#### DATASET ENTRIES ####

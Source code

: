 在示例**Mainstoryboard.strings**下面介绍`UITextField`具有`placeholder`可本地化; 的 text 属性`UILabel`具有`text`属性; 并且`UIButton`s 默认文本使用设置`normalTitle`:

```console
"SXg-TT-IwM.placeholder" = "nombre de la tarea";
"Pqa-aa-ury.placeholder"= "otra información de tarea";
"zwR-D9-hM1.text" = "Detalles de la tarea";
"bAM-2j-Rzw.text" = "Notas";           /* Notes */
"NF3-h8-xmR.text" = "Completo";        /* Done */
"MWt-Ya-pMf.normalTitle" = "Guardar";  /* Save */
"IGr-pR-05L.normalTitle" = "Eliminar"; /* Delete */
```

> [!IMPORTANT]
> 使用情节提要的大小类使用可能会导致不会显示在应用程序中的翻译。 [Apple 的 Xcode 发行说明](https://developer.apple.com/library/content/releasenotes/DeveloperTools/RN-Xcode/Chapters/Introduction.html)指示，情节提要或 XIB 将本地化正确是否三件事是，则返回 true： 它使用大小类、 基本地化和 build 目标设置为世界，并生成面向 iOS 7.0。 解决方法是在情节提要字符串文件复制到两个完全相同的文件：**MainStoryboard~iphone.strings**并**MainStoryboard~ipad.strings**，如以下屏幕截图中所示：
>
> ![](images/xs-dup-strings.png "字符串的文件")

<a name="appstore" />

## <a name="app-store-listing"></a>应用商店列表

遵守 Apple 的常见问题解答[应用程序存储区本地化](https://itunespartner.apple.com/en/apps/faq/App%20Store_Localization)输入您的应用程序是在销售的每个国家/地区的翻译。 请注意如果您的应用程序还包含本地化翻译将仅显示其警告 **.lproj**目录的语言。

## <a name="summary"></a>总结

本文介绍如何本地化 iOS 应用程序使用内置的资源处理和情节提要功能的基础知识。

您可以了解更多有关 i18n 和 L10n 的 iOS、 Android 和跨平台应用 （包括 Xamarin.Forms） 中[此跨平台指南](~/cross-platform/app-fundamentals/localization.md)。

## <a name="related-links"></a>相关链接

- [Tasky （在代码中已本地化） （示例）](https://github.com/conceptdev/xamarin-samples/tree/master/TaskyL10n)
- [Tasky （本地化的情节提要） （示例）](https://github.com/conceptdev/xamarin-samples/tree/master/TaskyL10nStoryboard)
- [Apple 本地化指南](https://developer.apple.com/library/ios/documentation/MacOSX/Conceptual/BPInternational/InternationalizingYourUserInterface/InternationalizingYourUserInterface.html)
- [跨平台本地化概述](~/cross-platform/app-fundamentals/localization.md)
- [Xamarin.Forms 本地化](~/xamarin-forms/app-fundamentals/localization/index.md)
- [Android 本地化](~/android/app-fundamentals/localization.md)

####

Return the lines of the listing where the string "conceptdev" appears.

▶ ANSWER BELOW:
- [Tasky （在代码中已本地化） （示例）](https://github.com/conceptdev/xamarin-samples/tree/master/TaskyL10n)
- [Tasky （本地化的情节提要） （示例）](https://github.com/conceptdev/xamarin-samples/tree/master/TaskyL10nStoryboard)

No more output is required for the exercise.